--- Data supplied ---

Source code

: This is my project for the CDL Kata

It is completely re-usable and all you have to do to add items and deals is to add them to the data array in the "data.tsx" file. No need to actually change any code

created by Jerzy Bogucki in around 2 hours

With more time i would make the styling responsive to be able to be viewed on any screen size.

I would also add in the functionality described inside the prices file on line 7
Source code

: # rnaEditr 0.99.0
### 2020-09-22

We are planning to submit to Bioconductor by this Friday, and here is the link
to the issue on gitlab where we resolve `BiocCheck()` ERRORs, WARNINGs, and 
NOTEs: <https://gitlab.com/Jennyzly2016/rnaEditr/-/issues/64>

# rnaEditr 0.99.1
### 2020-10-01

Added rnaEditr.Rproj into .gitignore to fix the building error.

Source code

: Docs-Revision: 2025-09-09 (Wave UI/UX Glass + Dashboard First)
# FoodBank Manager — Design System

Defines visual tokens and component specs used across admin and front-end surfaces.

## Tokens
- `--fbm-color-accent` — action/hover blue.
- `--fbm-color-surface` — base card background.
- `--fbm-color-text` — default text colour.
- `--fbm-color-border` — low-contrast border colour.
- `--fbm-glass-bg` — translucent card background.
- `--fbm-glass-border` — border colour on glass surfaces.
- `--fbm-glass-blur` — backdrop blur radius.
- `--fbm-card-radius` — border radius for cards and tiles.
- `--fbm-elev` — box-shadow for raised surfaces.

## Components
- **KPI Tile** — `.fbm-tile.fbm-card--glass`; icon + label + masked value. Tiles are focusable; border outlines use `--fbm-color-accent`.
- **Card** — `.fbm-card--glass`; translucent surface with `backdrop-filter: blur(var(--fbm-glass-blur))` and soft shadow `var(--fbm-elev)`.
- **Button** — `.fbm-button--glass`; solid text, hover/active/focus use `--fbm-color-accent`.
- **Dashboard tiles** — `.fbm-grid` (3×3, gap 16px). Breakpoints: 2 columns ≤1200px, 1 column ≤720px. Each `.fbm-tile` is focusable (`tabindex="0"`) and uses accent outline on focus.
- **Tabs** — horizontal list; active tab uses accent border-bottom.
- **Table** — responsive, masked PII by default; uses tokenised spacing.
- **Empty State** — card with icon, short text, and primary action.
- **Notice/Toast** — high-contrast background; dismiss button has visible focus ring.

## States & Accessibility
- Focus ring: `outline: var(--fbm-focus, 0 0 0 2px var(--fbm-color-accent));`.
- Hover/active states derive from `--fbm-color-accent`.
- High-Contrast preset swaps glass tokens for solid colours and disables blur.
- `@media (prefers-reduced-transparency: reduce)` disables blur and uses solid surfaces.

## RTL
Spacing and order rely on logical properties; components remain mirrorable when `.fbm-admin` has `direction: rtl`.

---
--- Data supplied ---

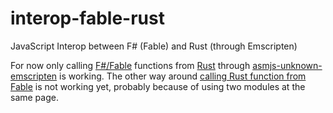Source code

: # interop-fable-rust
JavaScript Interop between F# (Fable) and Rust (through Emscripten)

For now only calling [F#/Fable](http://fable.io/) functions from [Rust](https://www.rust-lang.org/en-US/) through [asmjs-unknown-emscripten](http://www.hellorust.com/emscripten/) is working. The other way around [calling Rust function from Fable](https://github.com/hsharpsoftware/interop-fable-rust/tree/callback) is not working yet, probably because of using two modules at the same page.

---

Directions for this task.
Scan the lines above for "file", then copy every one that has it.

Answer to this task.
It is completely re-usable and all you have to do to add items and deals is to add them to the data array in the "data.tsx" file. No need to actually change any code
I would also add in the functionality described inside the prices file on line 7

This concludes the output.